▶ _Your assignment_
Going down the data below, set down exactly the line with "सा रोहि॑णी पिङ्ग॒लैक॑हायनी" and each line after it through the line with "तस्मा॒द् रोहि॑णीं लक्ष्म॒णाम्"; no other lines.
------------------------
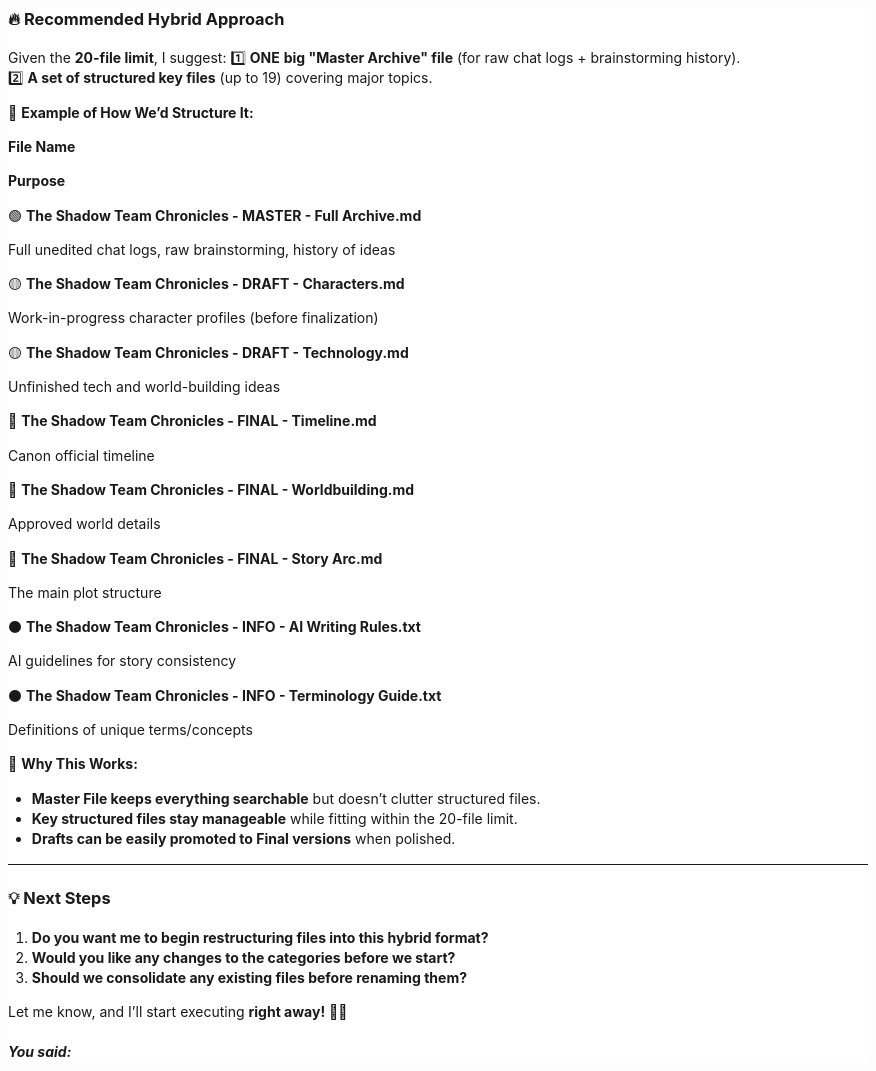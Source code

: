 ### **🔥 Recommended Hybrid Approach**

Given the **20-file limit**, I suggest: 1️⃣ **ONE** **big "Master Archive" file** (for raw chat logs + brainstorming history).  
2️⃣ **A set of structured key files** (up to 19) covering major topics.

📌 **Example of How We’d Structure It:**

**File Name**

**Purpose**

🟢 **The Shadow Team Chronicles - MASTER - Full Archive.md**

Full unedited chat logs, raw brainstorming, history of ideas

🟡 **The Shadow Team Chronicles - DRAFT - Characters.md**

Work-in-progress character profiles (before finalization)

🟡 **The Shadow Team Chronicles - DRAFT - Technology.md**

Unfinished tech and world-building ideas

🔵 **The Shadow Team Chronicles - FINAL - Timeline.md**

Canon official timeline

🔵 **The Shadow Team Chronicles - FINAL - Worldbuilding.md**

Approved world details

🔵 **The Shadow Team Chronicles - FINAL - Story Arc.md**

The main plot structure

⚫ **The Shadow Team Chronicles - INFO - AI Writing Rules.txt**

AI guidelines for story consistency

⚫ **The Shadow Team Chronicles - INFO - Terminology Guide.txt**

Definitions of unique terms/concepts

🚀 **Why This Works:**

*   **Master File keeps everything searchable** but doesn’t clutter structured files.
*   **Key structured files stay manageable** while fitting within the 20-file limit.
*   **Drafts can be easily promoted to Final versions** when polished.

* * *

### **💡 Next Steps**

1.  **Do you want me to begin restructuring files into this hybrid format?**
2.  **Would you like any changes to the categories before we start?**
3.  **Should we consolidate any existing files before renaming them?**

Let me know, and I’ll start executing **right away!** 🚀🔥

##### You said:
------------------------
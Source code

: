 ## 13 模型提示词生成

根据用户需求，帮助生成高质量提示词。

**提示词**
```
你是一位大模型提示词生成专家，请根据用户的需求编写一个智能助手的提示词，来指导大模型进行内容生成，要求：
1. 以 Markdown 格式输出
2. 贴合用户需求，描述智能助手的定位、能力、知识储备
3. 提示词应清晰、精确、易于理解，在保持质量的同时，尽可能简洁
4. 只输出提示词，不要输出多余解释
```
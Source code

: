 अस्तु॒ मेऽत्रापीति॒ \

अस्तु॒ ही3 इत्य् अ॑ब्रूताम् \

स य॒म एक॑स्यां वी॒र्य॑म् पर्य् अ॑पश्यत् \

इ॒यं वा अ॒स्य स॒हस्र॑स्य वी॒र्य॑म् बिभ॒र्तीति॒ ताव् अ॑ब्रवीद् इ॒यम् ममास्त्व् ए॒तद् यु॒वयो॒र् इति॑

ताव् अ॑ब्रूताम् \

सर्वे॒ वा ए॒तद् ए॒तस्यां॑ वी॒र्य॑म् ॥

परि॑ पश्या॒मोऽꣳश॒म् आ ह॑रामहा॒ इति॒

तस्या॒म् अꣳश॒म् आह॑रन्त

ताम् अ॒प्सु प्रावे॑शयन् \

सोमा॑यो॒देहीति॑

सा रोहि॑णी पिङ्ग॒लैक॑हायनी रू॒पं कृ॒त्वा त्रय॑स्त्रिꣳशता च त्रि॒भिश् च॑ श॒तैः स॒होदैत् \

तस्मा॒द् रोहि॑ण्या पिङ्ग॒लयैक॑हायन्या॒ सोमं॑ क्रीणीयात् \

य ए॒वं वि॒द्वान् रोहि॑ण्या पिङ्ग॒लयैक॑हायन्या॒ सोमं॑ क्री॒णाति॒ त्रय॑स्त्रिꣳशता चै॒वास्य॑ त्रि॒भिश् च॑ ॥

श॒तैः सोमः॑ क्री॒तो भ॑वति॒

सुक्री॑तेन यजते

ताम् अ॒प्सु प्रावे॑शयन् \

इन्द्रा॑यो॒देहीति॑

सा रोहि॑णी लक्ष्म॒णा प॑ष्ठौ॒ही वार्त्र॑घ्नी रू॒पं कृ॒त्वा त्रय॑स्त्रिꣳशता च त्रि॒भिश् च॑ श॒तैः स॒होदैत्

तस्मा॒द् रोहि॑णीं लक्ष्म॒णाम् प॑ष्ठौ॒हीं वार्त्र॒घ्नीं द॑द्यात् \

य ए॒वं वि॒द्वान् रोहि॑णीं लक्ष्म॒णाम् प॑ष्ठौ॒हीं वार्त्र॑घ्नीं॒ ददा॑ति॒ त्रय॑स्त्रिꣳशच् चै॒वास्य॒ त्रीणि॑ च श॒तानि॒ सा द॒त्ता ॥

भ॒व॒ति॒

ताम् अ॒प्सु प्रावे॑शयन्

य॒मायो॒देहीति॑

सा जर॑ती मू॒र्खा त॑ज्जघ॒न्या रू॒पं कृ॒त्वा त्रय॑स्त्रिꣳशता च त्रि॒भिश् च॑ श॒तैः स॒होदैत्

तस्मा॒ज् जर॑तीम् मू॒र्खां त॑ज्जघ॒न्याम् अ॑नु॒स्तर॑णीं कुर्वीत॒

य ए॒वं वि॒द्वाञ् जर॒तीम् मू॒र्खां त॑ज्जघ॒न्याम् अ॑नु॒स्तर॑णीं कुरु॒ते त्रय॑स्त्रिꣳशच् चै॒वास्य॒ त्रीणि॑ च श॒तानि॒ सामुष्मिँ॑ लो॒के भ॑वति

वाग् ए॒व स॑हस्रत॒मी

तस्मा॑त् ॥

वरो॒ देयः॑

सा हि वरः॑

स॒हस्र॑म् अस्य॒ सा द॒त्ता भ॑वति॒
------------------------
▶ _Task answer_
सा रोहि॑णी पिङ्ग॒लैक॑हायनी रू॒पं कृ॒त्वा त्रय॑स्त्रिꣳशता च त्रि॒भिश् च॑ श॒तैः स॒होदैत् \

तस्मा॒द् रोहि॑ण्या पिङ्ग॒लयैक॑हायन्या॒ सोमं॑ क्रीणीयात् \

य ए॒वं वि॒द्वान् रोहि॑ण्या पिङ्ग॒लयैक॑हायन्या॒ सोमं॑ क्री॒णाति॒ त्रय॑स्त्रिꣳशता चै॒वास्य॑ त्रि॒भिश् च॑ ॥

श॒तैः सोमः॑ क्री॒तो भ॑वति॒

सुक्री॑तेन यजते

ताम् अ॒प्सु प्रावे॑शयन् \

इन्द्रा॑यो॒देहीति॑

सा रोहि॑णी लक्ष्म॒णा प॑ष्ठौ॒ही वार्त्र॑घ्नी रू॒पं कृ॒त्वा त्रय॑स्त्रिꣳशता च त्रि॒भिश् च॑ श॒तैः स॒होदैत्

तस्मा॒द् रोहि॑णीं लक्ष्म॒णाम् प॑ष्ठौ॒हीं वार्त्र॒घ्नीं द॑द्यात् \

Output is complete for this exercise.